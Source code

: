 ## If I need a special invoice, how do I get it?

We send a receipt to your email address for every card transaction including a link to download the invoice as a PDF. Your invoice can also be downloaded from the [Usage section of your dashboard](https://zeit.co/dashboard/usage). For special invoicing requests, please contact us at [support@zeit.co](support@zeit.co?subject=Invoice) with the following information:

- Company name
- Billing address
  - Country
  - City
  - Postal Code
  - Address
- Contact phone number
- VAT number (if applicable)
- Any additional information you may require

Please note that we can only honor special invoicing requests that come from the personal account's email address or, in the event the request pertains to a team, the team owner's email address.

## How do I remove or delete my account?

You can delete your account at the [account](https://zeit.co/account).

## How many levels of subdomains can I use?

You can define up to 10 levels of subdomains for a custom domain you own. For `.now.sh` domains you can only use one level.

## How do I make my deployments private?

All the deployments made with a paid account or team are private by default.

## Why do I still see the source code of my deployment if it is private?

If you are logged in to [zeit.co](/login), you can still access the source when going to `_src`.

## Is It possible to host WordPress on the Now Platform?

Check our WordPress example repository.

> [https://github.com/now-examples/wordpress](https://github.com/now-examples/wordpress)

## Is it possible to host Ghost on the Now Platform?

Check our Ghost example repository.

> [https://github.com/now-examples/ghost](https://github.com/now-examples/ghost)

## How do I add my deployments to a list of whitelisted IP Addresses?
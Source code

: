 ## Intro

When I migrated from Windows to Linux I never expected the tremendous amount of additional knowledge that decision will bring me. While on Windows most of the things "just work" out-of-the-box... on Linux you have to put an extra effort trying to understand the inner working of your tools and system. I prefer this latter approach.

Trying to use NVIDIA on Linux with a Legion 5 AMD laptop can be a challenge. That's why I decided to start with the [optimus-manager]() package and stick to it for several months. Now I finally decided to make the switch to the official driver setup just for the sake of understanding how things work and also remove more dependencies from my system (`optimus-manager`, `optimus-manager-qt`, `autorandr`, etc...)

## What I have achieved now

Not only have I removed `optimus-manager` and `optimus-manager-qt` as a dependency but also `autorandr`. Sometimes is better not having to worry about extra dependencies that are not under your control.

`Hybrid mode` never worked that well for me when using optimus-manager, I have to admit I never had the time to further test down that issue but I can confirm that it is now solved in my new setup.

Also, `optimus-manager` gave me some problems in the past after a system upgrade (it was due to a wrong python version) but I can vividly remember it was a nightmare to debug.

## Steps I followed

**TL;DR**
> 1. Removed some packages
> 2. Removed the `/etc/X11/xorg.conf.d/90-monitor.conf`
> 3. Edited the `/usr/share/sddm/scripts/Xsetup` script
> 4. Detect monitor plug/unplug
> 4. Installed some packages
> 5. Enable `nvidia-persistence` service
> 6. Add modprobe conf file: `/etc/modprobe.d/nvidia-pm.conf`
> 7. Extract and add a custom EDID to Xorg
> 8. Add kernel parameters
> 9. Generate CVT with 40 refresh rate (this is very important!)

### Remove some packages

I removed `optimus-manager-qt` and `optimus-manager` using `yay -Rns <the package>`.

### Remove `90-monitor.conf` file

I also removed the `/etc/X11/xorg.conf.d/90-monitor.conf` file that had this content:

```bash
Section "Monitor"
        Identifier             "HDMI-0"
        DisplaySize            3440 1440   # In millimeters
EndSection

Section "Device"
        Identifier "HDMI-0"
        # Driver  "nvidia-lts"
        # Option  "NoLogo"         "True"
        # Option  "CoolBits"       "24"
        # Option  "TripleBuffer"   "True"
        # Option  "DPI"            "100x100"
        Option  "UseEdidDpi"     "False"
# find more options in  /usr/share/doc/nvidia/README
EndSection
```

* Exercise
Reproduce the records above exactly, from the first line to the line that holds "- Company name", inclusive, and omit everything after it.

* Exercise answer
Source code

: ## If I need a special invoice, how do I get it?

We send a receipt to your email address for every card transaction including a link to download the invoice as a PDF. Your invoice can also be downloaded from the [Usage section of your dashboard](https://zeit.co/dashboard/usage). For special invoicing requests, please contact us at [support@zeit.co](support@zeit.co?subject=Invoice) with the following information:

- Company name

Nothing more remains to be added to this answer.